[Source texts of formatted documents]
============
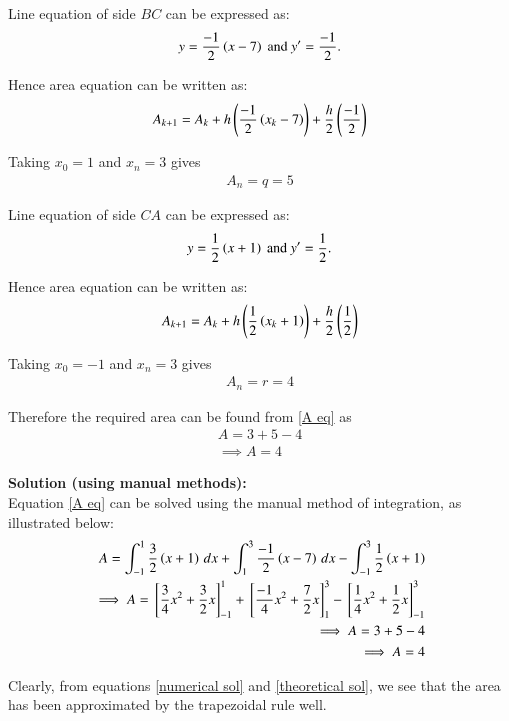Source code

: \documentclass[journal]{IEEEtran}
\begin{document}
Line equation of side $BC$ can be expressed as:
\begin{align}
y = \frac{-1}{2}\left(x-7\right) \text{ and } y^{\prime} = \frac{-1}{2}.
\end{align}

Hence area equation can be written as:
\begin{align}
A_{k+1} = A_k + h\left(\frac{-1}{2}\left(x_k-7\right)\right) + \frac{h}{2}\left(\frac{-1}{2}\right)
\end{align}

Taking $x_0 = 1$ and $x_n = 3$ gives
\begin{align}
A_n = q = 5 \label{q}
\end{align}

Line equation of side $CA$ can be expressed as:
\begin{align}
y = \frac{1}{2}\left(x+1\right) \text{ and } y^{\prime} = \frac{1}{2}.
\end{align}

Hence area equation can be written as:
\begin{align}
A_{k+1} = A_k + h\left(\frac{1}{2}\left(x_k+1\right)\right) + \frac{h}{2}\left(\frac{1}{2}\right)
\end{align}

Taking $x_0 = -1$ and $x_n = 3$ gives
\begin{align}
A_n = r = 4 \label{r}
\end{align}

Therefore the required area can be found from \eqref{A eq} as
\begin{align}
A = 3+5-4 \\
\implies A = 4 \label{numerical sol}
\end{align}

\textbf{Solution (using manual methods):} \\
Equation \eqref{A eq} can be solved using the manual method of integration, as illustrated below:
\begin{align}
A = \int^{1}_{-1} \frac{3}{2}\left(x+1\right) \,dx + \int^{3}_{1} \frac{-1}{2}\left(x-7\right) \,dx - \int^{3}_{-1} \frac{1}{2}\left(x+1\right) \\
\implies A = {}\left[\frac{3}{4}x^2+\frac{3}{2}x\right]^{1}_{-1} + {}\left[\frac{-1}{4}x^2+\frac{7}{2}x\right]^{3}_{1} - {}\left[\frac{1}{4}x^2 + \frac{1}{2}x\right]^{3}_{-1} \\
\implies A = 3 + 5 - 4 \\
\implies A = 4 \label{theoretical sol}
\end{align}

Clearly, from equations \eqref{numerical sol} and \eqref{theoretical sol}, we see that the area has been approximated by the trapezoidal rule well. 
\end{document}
============
◆ **WHAT YOU NEED TO DO**:
Looking through the data above, copy out each line in which the string "Taking" occurs.

◆ **ANSWER BOX**:
Taking $x_0 = 1$ and $x_n = 3$ gives
Taking $x_0 = -1$ and $x_n = 3$ gives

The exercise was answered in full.